Archive for October, 2014

Random Number Generation on low entropy computer systems

Monday, October 13th, 2014

Lately, I got interested in random number generation. Generating random numbers securely so they are suitable for cryptographic use is hard.

Linux introduced /dev/random, a block device to a random number generator in the kernel. The generator keeps an estimate of the number of bits of noise in the entropy pool. From this entropy pool, random numbers are created by using a secure hash function on the data in the pool . When read, the /dev/random device will only return random bytes within the estimated number of bits of noise in the entropy pool. The Operating System adds entropy from all sorts of sources, such as disk latency. However, if you are running Linux on an embedded device (or “internet of things”) or in a cloud instance, there may not be a “real” disk drive, and whatever latency is measured may not contain good enough entropy. Another important source of entropy is the clock-cycle timer (rdtsc) that is called at various instances to measure the time between interrupts and other frequently and somewhat randomly occurring events. The rdtsc instruction is often virtualized in cloud-machines which could make it harder to get good entropy.  Anyways… the problem of getting random numbers in low-entropy situations is important enough that Intel added an on-chip random number generator to their new processors (rdrand), but many cloud instances emulate older CPUs and embedded system don’t necessarily run with x86 chips that have rdrand.

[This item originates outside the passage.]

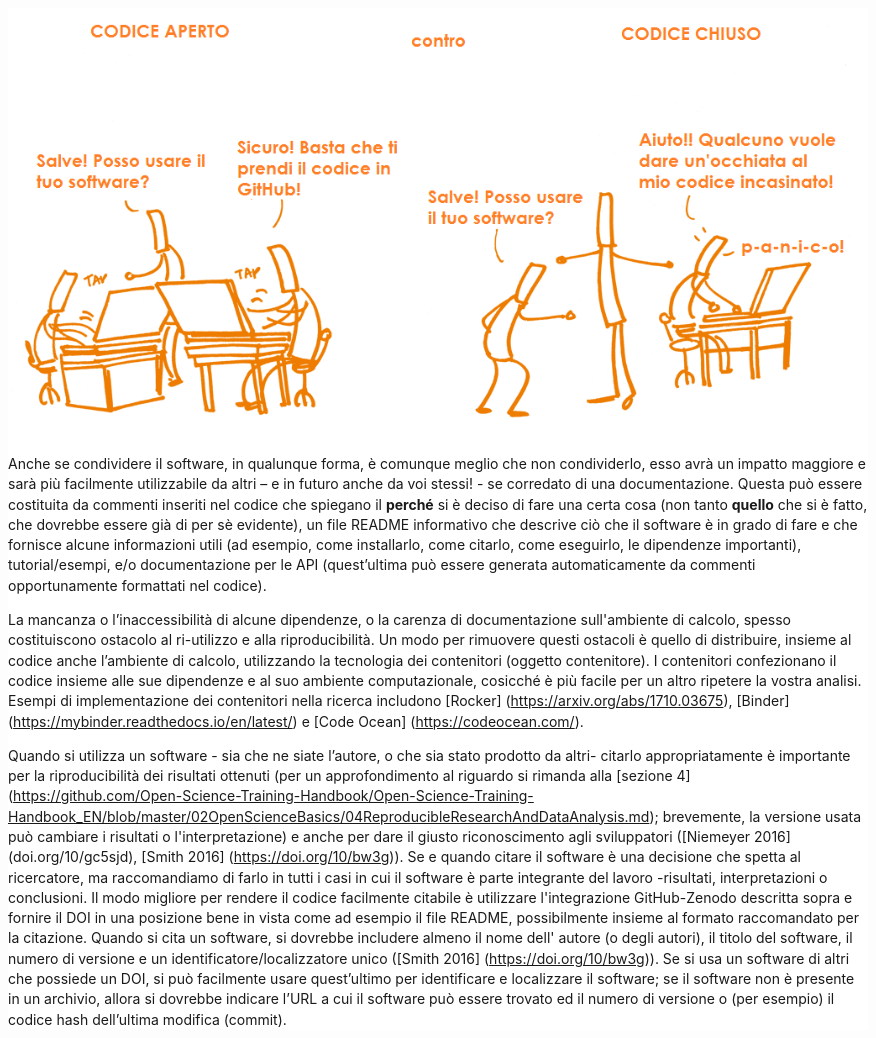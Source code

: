 ![](/Images/02%20Open%20Science%20Basics/02_open_research_software_open_source.png)

Anche se condividere il software, in qualunque forma, è comunque meglio che non condividerlo, esso avrà un impatto maggiore e sarà più facilmente utilizzabile da altri – e in futuro anche da voi stessi! - se  corredato di una documentazione. Questa può essere costituita da commenti inseriti nel codice che spiegano il **perché** si è deciso di fare una certa cosa \(non tanto **quello** che si è fatto, che dovrebbe essere già di per sè evidente\), un file README informativo che descrive ciò che il software è in grado di fare e che fornisce alcune informazioni utili (ad esempio, come installarlo, come citarlo, come eseguirlo, le dipendenze importanti), tutorial/esempi, e/o documentazione per le API \(quest’ultima può essere generata automaticamente da commenti opportunamente formattati nel codice\).

La mancanza o l’inaccessibilità di alcune dipendenze, o la carenza di documentazione sull'ambiente di calcolo, spesso costituiscono ostacolo al ri-utilizzo e alla riproducibilità. Un modo per rimuovere questi ostacoli è quello di distribuire, insieme al codice anche l’ambiente di calcolo, utilizzando la tecnologia dei contenitori (oggetto contenitore). I contenitori confezionano il codice insieme alle sue dipendenze e al suo ambiente computazionale, cosicché è più facile per un altro ripetere la vostra analisi. Esempi di implementazione dei contenitori nella ricerca includono [Rocker] (https://arxiv.org/abs/1710.03675), [Binder] (https://mybinder.readthedocs.io/en/latest/) e [Code Ocean] (https://codeocean.com/).

Quando si utilizza un software - sia che ne siate l’autore, o che sia stato prodotto da altri- citarlo appropriatamente è importante per la riproducibilità dei risultati ottenuti (per un approfondimento al riguardo si rimanda alla [sezione 4] (https://github.com/Open-Science-Training-Handbook/Open-Science-Training-Handbook_EN/blob/master/02OpenScienceBasics/04ReproducibleResearchAndDataAnalysis.md); brevemente, la versione usata può cambiare i risultati o l'interpretazione) e anche per dare il giusto riconoscimento agli sviluppatori \([Niemeyer 2016] (doi.org/10/gc5sjd), [Smith 2016] (https://doi.org/10/bw3g)\). Se e quando citare il software è una decisione che spetta al ricercatore, ma raccomandiamo di farlo in tutti i casi in cui il software è parte integrante del lavoro -risultati, interpretazioni o conclusioni. Il modo migliore per rendere il codice facilmente citabile è utilizzare l'integrazione GitHub-Zenodo descritta sopra e fornire il DOI in una posizione bene in vista come ad esempio il file README, possibilmente insieme al formato raccomandato per la citazione. Quando si cita un software, si dovrebbe includere almeno il nome dell' autore (o degli autori), il titolo del software, il numero di versione e un identificatore/localizzatore unico \([Smith 2016] (https://doi.org/10/bw3g)\). Se si usa un software di altri che possiede un DOI, si può facilmente usare quest’ultimo per identificare e localizzare il software; se il software non è presente in un archivio, allora si dovrebbe indicare l’URL a cui il software può essere trovato ed il numero di versione o (per esempio) il codice hash dell’ultima modifica \(commit\).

So far, so good. For now, I don’t have an embedded system to experiment with, but a similar problem is with servers in the cloud. Can the rdtsc instruction still be used to get entropy in a virtual machine? I found this, played around a bit with the program listed and also learned about the existence of haveged (I’ll get back to that). I started a micro-instance (1 CPU, 512Mb RAM) in a popular cloud service and found that, yes indeed, the rdtsc instruction seems to be virtualized. The average tick count between millions of two consecutive rdtsc instructions is far too small to account for whatever else is going on on the machine (unless, of course, I somehow got a 512MB machine all by myself – which is unlikely). On the other hand, the output of the least significant bit of the difference of two consecutive rdtsc calls looked pretty random, but didn’t pass randomness tests. Adding von-Neumann whitening on the LSB obtained from two rdtsc calls is actually sufficiently random to pass FIPS 140-2 randomness tests (I used the implementation in rngtest) and only fails about 1 in 1000 (comparison: a test-run with entropy from /dev/random failed 1:10000). So in theory, this should be okay to use as an entropy source, but maybe it should still be combined with other sources of entropy.

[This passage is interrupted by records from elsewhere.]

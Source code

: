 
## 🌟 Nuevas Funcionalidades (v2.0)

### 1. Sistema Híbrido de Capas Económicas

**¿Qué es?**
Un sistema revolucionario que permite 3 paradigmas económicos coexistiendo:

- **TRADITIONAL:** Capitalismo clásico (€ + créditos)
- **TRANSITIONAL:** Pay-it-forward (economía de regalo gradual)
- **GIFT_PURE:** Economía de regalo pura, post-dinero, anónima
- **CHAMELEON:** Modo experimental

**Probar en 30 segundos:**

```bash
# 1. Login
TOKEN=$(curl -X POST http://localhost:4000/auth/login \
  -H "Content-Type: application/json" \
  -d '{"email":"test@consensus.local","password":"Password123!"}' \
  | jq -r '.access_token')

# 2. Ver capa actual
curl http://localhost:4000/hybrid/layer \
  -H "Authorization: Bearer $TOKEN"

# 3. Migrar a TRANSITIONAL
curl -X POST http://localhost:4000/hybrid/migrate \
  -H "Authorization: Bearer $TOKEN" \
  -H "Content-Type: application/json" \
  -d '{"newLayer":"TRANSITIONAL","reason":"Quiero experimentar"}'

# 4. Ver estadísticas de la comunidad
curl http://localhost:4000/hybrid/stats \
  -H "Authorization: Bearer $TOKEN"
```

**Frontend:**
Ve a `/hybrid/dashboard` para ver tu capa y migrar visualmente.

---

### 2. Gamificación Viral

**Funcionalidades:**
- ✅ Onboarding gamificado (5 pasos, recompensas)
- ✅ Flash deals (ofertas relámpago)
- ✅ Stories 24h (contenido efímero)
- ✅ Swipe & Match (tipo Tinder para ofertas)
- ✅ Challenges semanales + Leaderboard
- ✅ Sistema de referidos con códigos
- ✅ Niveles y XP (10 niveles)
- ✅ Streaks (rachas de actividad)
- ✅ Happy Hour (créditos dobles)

Coming back to other already existing solutions. It turns out there’s an entropy gathering demon called haveged that can add entropy to the pool to remedy low-entropy conditions that can occur in servers, but possibly also on embedded devices and in cloud instance. The method exploits the modifications of the internal volatile hardware states as a source of uncertainty. Modern superscalar processors feature various hardware mechanisms which aim to improve performance: caches, branch predictors, TLBs and much more. The state of these components is also volatile and cannot be directly monitored in software. On the other hand, every invocation of the operating system modifies thousands of these binary volatile states. The general idea of extracting entropy from rdtsc still works, however the only thing that still makes me wonder a bit is that the full timer (not just the LSB) is used and that the whitening method is rather complex.

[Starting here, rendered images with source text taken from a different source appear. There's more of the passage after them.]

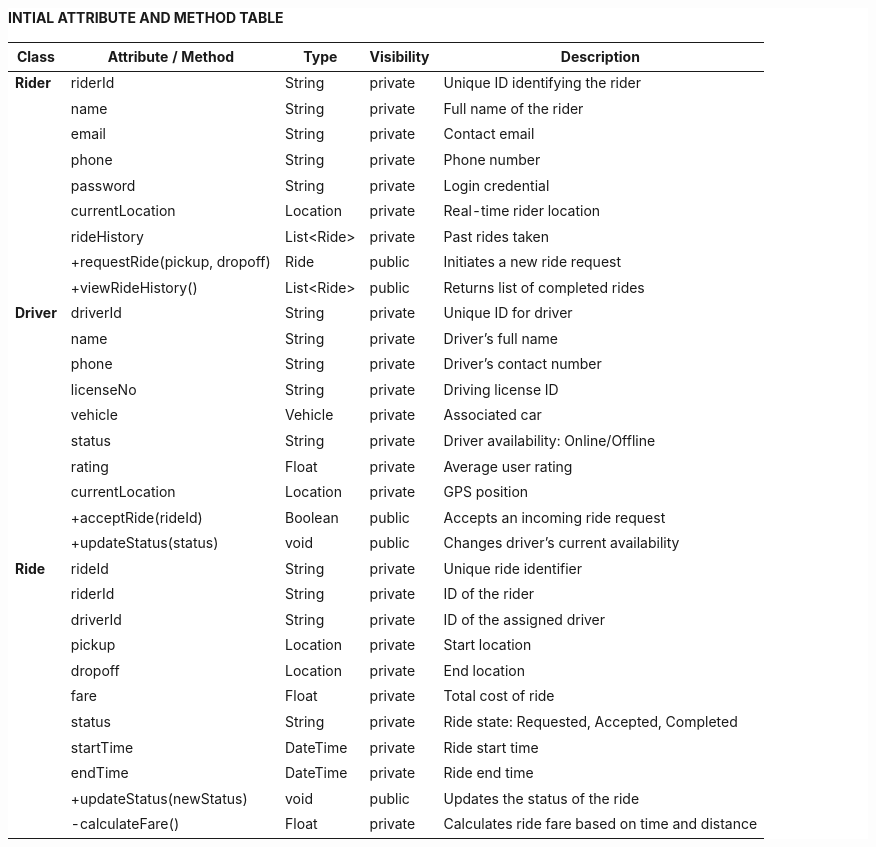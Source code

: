 **INTIAL ATTRIBUTE AND METHOD TABLE**  

| **Class**       | **Attribute / Method**              | **Type**                | **Visibility** | **Description**                                                                 |
|------------------|--------------------------------------|--------------------------|----------------|------------------------------------------------------------|
| **Rider**        | riderId                              | String                   | private        | Unique ID identifying the rider                                                 |
|                  | name                                 | String                   | private        | Full name of the rider                                                          |
|                  | email                                | String                   | private        | Contact email                                                                   |
|                  | phone                                | String                   | private        | Phone number                                                                    |
|                  | password                             | String                   | private        | Login credential                                                                |
|                  | currentLocation                      | Location                 | private        | Real-time rider location                                                        |
|                  | rideHistory                          | List\<Ride\>             | private        | Past rides taken                                                                |
|                  | +requestRide(pickup, dropoff)        | Ride                     | public         | Initiates a new ride request                                                    |
|                  | +viewRideHistory()                   | List\<Ride\>             | public         | Returns list of completed rides                                                 |
| **Driver**       | driverId                             | String                   | private        | Unique ID for driver                                                            |
|                  | name                                 | String                   | private        | Driver’s full name                                                              |
|                  | phone                                | String                   | private        | Driver’s contact number                                                         |
|                  | licenseNo                            | String                   | private        | Driving license ID                                                              |
|                  | vehicle                              | Vehicle                  | private        | Associated car                                                                  |
|                  | status                               | String                   | private        | Driver availability: Online/Offline                                             |
|                  | rating                               | Float                    | private        | Average user rating                                                             |
|                  | currentLocation                      | Location                 | private        | GPS position                                                                    |
|                  | +acceptRide(rideId)                  | Boolean                  | public         | Accepts an incoming ride request                                                |
|                  | +updateStatus(status)                | void                     | public         | Changes driver’s current availability                                           |
| **Ride**         | rideId                               | String                   | private        | Unique ride identifier                                                          |
|                  | riderId                              | String                   | private        | ID of the rider                                                                 |
|                  | driverId                             | String                   | private        | ID of the assigned driver                                                       |
|                  | pickup                               | Location                 | private        | Start location                                                                  |
|                  | dropoff                              | Location                 | private        | End location                                                                    |
|                  | fare                                 | Float                    | private        | Total cost of ride                                                              |
|                  | status                               | String                   | private        | Ride state: Requested, Accepted, Completed                                      |
|                  | startTime                            | DateTime                 | private        | Ride start time                                                                 |
|                  | endTime                              | DateTime                 | private        | Ride end time                                                                   |
|                  | +updateStatus(newStatus)             | void                     | public         | Updates the status of the ride                                                  |
|                  | -calculateFare()                     | Float                    | private        | Calculates ride fare based on time and distance                                |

I learned a lot, but there’s still more to explore. Cloud machines probably have more going on than embedded systems, so I’m still not convinced that this will work on embedded devices. I’ll try to wrap my head around the whitening function in haveged. It’s still being developed and maybe ARM support will be added some day. Then the demon could be used on smart phones to improve the security of the random number generation.